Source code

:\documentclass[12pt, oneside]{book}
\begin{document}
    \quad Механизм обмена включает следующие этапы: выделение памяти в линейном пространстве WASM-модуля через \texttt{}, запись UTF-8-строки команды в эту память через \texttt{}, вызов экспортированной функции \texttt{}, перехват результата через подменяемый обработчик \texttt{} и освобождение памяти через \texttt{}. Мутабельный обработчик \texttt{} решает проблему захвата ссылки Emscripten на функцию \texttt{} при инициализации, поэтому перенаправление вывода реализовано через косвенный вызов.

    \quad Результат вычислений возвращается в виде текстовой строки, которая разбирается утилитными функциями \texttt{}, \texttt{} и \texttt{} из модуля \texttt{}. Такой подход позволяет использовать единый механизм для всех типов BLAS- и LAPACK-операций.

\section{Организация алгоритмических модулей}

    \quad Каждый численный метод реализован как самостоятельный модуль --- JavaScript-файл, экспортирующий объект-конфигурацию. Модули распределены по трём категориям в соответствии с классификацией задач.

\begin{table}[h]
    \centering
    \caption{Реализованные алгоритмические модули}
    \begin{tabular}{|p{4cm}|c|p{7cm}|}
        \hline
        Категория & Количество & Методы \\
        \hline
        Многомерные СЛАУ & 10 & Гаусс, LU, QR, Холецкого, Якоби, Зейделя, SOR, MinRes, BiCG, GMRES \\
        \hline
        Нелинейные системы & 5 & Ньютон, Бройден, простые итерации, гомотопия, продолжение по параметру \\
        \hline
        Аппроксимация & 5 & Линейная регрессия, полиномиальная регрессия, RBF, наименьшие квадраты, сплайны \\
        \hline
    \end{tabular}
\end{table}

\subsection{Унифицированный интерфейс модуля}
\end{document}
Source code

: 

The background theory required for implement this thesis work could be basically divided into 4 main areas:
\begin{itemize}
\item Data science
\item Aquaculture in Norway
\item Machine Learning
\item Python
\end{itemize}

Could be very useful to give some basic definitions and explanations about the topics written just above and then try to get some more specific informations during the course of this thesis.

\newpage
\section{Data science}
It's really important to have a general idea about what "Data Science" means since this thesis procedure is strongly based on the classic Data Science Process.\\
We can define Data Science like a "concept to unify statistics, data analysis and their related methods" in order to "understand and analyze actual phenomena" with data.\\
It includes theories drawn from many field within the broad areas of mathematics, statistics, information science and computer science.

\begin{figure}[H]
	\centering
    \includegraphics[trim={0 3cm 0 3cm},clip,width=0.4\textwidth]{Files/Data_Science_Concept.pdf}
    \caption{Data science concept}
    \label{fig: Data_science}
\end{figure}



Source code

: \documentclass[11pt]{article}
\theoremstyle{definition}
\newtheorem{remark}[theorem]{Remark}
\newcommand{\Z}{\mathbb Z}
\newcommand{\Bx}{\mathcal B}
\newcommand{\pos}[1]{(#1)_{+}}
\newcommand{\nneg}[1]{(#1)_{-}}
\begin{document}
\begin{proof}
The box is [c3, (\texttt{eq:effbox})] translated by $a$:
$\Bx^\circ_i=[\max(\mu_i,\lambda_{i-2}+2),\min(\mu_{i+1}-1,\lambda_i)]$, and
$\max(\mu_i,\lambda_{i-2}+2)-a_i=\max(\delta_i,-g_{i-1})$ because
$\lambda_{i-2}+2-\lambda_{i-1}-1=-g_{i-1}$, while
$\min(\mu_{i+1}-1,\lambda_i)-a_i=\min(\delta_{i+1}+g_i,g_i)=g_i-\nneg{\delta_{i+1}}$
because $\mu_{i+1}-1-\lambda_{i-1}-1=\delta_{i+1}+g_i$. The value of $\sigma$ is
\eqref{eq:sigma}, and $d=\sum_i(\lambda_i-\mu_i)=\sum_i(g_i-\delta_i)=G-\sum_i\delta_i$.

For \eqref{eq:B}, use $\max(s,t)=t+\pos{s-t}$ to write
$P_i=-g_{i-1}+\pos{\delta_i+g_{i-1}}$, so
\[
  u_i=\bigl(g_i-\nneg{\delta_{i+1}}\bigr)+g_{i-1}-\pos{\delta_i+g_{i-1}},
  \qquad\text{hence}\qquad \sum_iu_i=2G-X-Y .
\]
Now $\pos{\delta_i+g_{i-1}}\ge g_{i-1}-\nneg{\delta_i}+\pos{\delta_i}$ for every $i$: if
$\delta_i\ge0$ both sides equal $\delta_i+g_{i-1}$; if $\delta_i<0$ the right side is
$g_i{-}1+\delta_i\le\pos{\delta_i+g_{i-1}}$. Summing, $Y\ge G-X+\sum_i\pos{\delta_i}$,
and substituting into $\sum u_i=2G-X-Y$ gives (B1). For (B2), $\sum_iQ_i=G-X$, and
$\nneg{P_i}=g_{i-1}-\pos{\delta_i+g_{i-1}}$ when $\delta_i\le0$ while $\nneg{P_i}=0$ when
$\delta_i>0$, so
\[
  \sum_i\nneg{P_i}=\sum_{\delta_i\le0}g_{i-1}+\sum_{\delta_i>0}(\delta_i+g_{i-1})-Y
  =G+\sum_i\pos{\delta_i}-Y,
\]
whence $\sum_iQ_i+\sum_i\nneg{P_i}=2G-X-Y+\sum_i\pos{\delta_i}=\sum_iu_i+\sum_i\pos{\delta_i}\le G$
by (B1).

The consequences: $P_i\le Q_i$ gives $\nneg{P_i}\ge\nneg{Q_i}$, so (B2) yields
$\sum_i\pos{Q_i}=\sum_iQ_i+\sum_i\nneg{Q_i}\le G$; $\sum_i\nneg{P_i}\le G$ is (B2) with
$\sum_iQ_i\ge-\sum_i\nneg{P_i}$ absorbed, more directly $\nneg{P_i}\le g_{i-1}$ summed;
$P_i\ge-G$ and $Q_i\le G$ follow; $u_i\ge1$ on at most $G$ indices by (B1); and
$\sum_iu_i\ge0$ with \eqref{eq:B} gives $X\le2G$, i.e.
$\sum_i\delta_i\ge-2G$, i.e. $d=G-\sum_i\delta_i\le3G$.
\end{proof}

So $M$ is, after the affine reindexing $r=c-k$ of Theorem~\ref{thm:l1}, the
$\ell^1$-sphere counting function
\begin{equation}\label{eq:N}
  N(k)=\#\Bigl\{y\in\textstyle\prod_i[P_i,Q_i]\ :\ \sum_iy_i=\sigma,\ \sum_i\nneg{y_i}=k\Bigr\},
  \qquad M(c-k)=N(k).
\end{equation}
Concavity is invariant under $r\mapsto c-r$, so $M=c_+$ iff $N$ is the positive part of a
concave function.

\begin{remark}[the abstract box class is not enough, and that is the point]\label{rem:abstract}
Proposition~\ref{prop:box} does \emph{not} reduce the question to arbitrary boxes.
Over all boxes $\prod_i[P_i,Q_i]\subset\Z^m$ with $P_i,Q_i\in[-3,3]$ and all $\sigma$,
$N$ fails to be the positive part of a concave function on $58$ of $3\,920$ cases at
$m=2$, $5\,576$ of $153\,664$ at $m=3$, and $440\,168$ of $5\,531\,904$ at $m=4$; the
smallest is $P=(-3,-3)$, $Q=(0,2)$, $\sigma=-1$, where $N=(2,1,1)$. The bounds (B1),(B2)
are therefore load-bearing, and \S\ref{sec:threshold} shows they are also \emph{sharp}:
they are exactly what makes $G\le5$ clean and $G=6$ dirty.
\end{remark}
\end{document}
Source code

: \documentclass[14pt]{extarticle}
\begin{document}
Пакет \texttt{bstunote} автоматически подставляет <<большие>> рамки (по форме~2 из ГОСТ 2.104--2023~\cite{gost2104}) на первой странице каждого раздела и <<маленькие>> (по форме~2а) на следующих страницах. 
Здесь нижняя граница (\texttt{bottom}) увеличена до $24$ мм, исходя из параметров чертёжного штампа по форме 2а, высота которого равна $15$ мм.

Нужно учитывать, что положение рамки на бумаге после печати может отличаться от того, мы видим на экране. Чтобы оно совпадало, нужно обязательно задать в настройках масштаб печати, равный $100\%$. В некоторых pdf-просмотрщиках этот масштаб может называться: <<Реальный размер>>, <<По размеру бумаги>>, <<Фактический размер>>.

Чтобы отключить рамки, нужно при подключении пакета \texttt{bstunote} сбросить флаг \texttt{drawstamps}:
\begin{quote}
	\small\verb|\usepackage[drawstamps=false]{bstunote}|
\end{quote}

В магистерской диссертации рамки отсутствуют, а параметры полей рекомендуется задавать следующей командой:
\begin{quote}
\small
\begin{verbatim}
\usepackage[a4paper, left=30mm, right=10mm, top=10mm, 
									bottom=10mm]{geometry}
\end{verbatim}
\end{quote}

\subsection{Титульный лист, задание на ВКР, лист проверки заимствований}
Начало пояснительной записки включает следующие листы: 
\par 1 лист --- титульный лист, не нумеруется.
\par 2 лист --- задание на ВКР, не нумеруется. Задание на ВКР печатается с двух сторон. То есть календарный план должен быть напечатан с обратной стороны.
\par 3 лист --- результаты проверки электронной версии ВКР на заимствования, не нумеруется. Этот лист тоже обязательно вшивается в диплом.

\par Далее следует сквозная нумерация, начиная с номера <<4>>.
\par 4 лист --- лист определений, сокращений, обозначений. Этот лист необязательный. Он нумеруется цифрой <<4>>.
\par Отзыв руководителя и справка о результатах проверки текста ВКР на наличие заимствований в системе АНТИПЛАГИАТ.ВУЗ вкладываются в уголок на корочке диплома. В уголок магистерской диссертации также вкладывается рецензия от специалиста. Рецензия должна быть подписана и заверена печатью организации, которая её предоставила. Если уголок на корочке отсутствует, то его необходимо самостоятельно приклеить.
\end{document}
⁂
Determine the number of lines in the data that contain "bstunote" as a word or string, and state only that number.

3